Array containing matrix product.

Examples

>>> T1 = ttb.tenones((2, 2, 2))
>>> T2 = T1.to_sptensor()
>>> S = ttb.sumtensor([T1, T2])
>>> U = [np.ones((2, 2))] * 3
>>> T1.mttkrp(U, 2)
array([[4., 4.],
       [4., 4.]])
>>> S.mttkrp(U, 2)
array([[8., 8.],
       [8., 8.]])
ttv(vector: ndarray | List[ndarray], dims: ndarray | int | None = None, exclude_dims: ndarray | int | None = None) float | sumtensor[source]

Tensor times vector.

Computes the n-mode product of parts with the vector vector; i.e., self x_n vector. The integer n specifies the dimension (or mode) along which the vector should be multiplied.

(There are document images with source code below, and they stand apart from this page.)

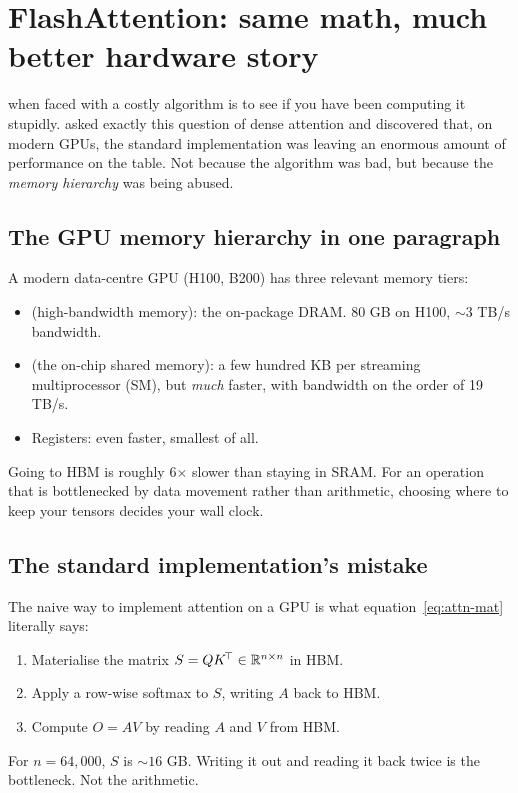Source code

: \section{FlashAttention: same math, much better hardware story}
\label{ch:flashattention}

 when faced with a costly algorithm is
to see if you have been computing it stupidly. \citet{dao2022flashattention}
asked exactly this question of dense attention and discovered that, on
modern GPUs, the standard implementation was leaving an enormous amount of
performance on the table. Not because the algorithm was bad, but because
the \emph{memory hierarchy} was being abused.

\subsection{The GPU memory hierarchy in one paragraph}

A modern data-centre GPU (H100, B200) has three relevant memory tiers:

\begin{itemize}
\item {} (high-bandwidth memory): the on-package DRAM. 80 GB on
H100, ${\sim}3$ TB/s bandwidth.
\item {} (the on-chip shared memory): a few hundred KB per
streaming multiprocessor (SM), but \emph{much} faster, with bandwidth on the
order of 19 TB/s.
\item Registers: even faster, smallest of all.
\end{itemize}

Going to HBM is roughly 6$\times$ slower than staying in SRAM. For an
operation that is bottlenecked by data movement rather than arithmetic,
choosing where to keep your tensors decides your wall clock.

\subsection{The standard implementation's mistake}

The naive way to implement attention on a GPU is what
equation~\eqref{eq:attn-mat} literally says:
\begin{enumerate}
\item Materialise the matrix \(S = QK\T \in \R^{n \times n}\) in HBM.
\item Apply a row-wise softmax to \(S\), writing \(A\) back to HBM.
\item Compute \(O = A V\) by reading \(A\) and \(V\) from HBM.
\end{enumerate}
For \(n = 64{,}000\), \(S\) is \({\sim}16\) GB. Writing it out and reading
it back twice is the bottleneck. Not the arithmetic.

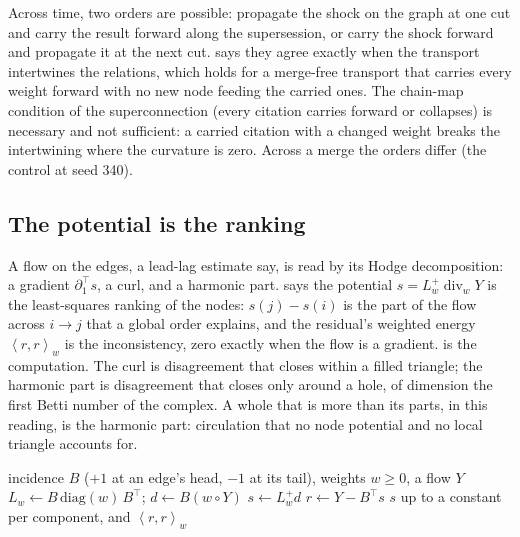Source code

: \documentclass[11pt,a4paper]{article}
\theoremstyle{plain}
\theoremstyle{definition}
\theoremstyle{remark}
\newcommand{\ip}[2]{\left\langle #1, #2 \right\rangle}
\DeclareMathOperator{\divw}{div}
\begin{document}
Across time, two orders are possible: propagate the shock on the graph at one cut and carry the
result forward along the supersession, or carry the shock forward and propagate it at the next
cut.  says they agree exactly when the transport intertwines the relations,
which holds for a merge-free transport that carries every weight forward with no new node feeding
the carried ones. The chain-map condition of the superconnection (every citation carries forward
or collapses) is necessary and not sufficient: a carried citation with a changed weight breaks the
intertwining where the curvature is zero. Across a merge the orders differ (the control at seed
340).

\subsection{The potential is the ranking}

A flow on the edges, a lead-lag estimate say, is read by its Hodge decomposition: a gradient
$\partial_1^{\top}s$, a curl, and a harmonic part.  says the potential
$s = L_w^{+}\divw_w Y$ is the least-squares ranking of the nodes: $s(j) - s(i)$ is the part of
the flow across $i \to j$ that a global order explains, and the residual's weighted energy
$\ip{r}{r}_w$ is the inconsistency, zero exactly when the flow is a gradient. 
is the computation. The curl is disagreement that closes within a filled triangle; the harmonic
part is disagreement that closes only around a hole, of dimension the first Betti number of the
complex. A whole that is more than its parts, in this reading, is the harmonic part: circulation
that no node potential and no local triangle accounts for.

\begin{algorithm}[t]
\caption{HodgeRank: the potential and the inconsistency of a weighted flow.}
\label{alg:hodgerank}
\begin{algorithmic}[1]
\Require incidence $B$ ($+1$ at an edge's head, $-1$ at its tail), weights $w \ge 0$, a flow $Y$
\State $L_w \gets B\,\mathrm{diag}(w)\,B^{\top}$; \quad $d \gets B(w\circ Y)$
\State $s \gets L_w^{+} d$ 
\State $r \gets Y - B^{\top}s$ 
\State \Return $s$ up to a constant per component, and $\ip{r}{r}_w$
\end{algorithmic}
\end{algorithm}
\end{document}
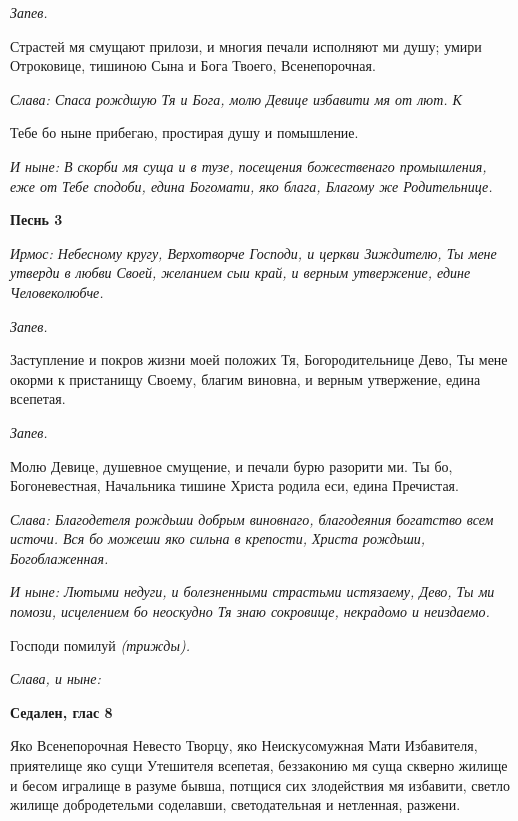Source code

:  \itshape Запев.\normalfont{}


   Страстей мя смущают прилози, и многия печали исполняют ми душу;
умири Отроковице, тишиною Сына и Бога Твоего, Всенепорочная.


 \itshape Слава:\normalfont{} Спаса рождшую Тя и Бога, молю Девице избавити мя от лют. К

Тебе бо ныне прибегаю, простирая душу и помышление.


 \itshape И ныне:\normalfont{} В скорби мя суща и в тузе, посещения божественаго
промышления, еже от Тебе сподоби, едина Богомати, яко блага, Благому же
Родительнице.






 

\bfseries Песнь 3\normalfont{}


 \itshape Ирмос:\normalfont{} Небесному кругу, Верхотворче Господи, и церкви Зиждителю, Ты
мене утверди в любви Своей, желанием сыи край, и верным утвержение,
едине Человеколюбче.


 \itshape Запев.\normalfont{}


   Заступление и покров жизни моей положих Тя, Богородительнице Дево,
Ты мене окорми к пристанищу Своему, благим виновна, и верным
утвержение, едина всепетая.


 \itshape Запев.\normalfont{}


   Молю Девице, душевное смущение, и печали бурю разорити ми. Ты
бо, Богоневестная, Начальника тишине Христа родила еси, едина
Пречистая.


 \itshape Слава:\normalfont{} Благодетеля рождьши добрым виновнаго, благодеяния богатство
всем источи. Вся бо можеши яко сильна в крепости, Христа рождьши,
Богоблаженная.


 \itshape И ныне:\normalfont{} Лютыми недуги, и болезненными страстьми истязаему, Дево, Ты
ми помози, исцелением бо неоскудно Тя знаю сокровище, некрадомо и
неиздаемо.


   Господи помилуй \itshape (трижды)\normalfont{}.


 \itshape Слава, и ныне\normalfont{}:






 

\bfseries Седален, глас 8\normalfont{}


   Яко Всенепорочная Невесто Творцу, яко Неискусомужная Мати
Избавителя, приятелище яко сущи Утешителя всепетая, беззаконию мя суща
скверно жилище и бесом игралище в разуме бывша, потщися сих
злодействия мя избавити, светло жилище добродетельми соделавши,
светодательная и нетленная, разжени.







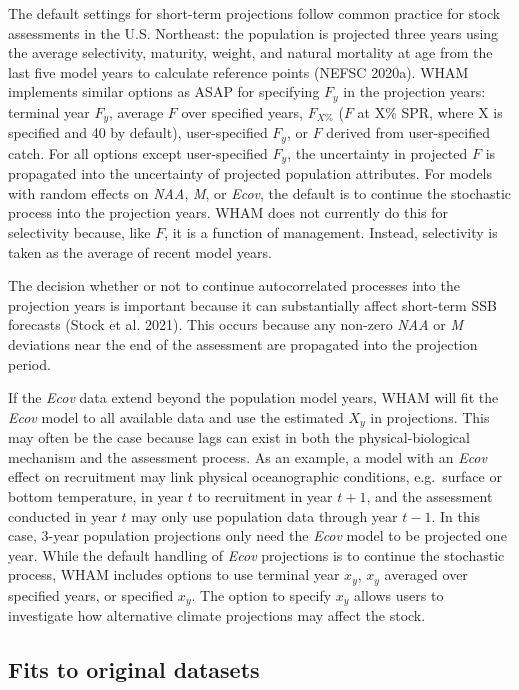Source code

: \documentclass[]{article}
\begin{document}
The default settings for short-term projections follow common practice
for stock assessments in the U.S. Northeast: the population is projected
three years using the average selectivity, maturity, weight, and natural
mortality at age from the last five model years to calculate reference
points (NEFSC 2020a). WHAM implements similar options as ASAP for
specifying \(F_y\) in the projection years: terminal year \(F_y\),
average \(F\) over specified years, \(F_{X\%}\) (\(F\) at X\% SPR, where
X is specified and 40 by default), user-specified \(F_y\), or \(F\)
derived from user-specified catch. For all options except user-specified
\(F_y\), the uncertainty in projected \(F\) is propagated into the
uncertainty of projected population attributes. For models with random
effects on \emph{NAA}, \emph{M}, or \emph{Ecov}, the default is to
continue the stochastic process into the projection years. WHAM does not
currently do this for selectivity because, like \(F\), it is a function
of management. Instead, selectivity is taken as the average of recent
model years.

The decision whether or not to continue autocorrelated processes into
the projection years is important because it can substantially affect
short-term SSB forecasts (Stock et al. 2021). This occurs because any
non-zero \emph{NAA} or \emph{M} deviations near the end of the
assessment are propagated into the projection period.

If the \emph{Ecov} data extend beyond the population model years, WHAM
will fit the \emph{Ecov} model to all available data and use the
estimated \(X_y\) in projections. This may often be the case because
lags can exist in both the physical-biological mechanism and the
assessment process. As an example, a model with an \emph{Ecov} effect on
recruitment may link physical oceanographic conditions, e.g.~surface or
bottom temperature, in year \(t\) to recruitment in year \(t+1\), and
the assessment conducted in year \(t\) may only use population data
through year \(t-1\). In this case, 3-year population projections only
need the \emph{Ecov} model to be projected one year. While the default
handling of \emph{Ecov} projections is to continue the stochastic
process, WHAM includes options to use terminal year \(x_y\), \(x_y\)
averaged over specified years, or specified \(x_y\). The option to
specify \(x_y\) allows users to investigate how alternative climate
projections may affect the stock.

\hypertarget{fits-to-original-datasets}{%
\subsection{Fits to original datasets}\label{fits-to-original-datasets}}
\end{document}
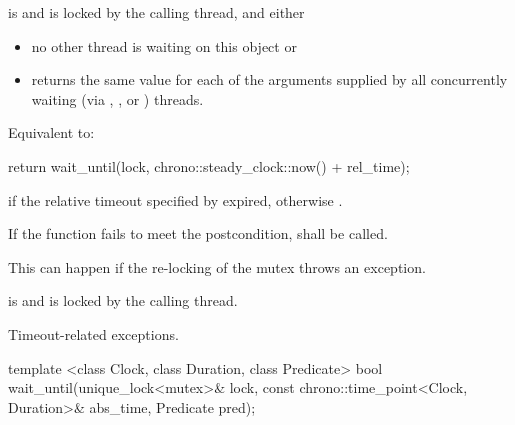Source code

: \begin{itemdescr}
\pnum
\requires {} is  and 
is locked by the calling thread, and either
\begin{itemize}
\item no other thread is waiting on this  object or
\item {} returns the same value for each of the  arguments
supplied by all concurrently waiting (via , , or
) threads.
\end{itemize}

\pnum
\effects Equivalent to:
\begin{codeblock}
return wait_until(lock, chrono::steady_clock::now() + rel_time);
\end{codeblock}

\pnum
\returns {} if
the relative timeout specified by  expired,
otherwise .

\pnum
\remarks
If the function fails to meet the postcondition, 
shall be called.
\begin{note} This can happen if the re-locking of the mutex throws an exception. \end{note}

\pnum
\postconditions {} is  and 
is locked by the calling thread.

\pnum
\throws Timeout-related
exceptions.

\end{itemdescr}

%
\begin{itemdecl}
template <class Clock, class Duration, class Predicate>
  bool wait_until(unique_lock<mutex>& lock,
                  const chrono::time_point<Clock, Duration>& abs_time,
                  Predicate pred);
\end{itemdecl}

If vector.shape = (I,), then the sumtensor must have self.shape[n] = I. The result will be the same order and shape as self except that the size of dimension n will be J. The resulting parts of the sum tensor have one less dimension, as dimension n is removed in the multiplication.

Multiplication with more than one vector is provided using a list of vectors and corresponding dimensions in the tensor to use.

The dimensions of the tensor with which to multiply can be provided as dims, or the dimensions to exclude from [0, …, self.ndims] can be specified using exclude_dims.

Parameters:
  • vector – Vector or vectors to multiple by.

  • dims – Dimensions to multiply against.

  • exclude_dims – Use all dimensions but these.

Returns:

Sumtensor containing individual products or a single sum if every – product is a single value.

Examples

>>> T = ttb.tensor(np.array([[1, 2], [3, 4]]))
>>> S = ttb.sumtensor([T, T])
>>> T.ttv(np.ones(2), 0)
tensor of shape (2,) with order F
data[:] =
[4. 6.]
>>> S.ttv(np.ones(2), 0)  
sumtensor of shape (2,) with 2 parts:
Part 0:
     tensor of shape (2,) with order F
     data[:] =
     [4. 6.]
Part 1:
     tensor of shape (2,) with order F
     data[:] =
     [4. 6.]
>>> T.ttv([np.ones(2), np.ones(2)])
10.0
>>> S.ttv([np.ones(2), np.ones(2)])
20.0
norm() float[source]

Compatibility Interface. Just returns 0.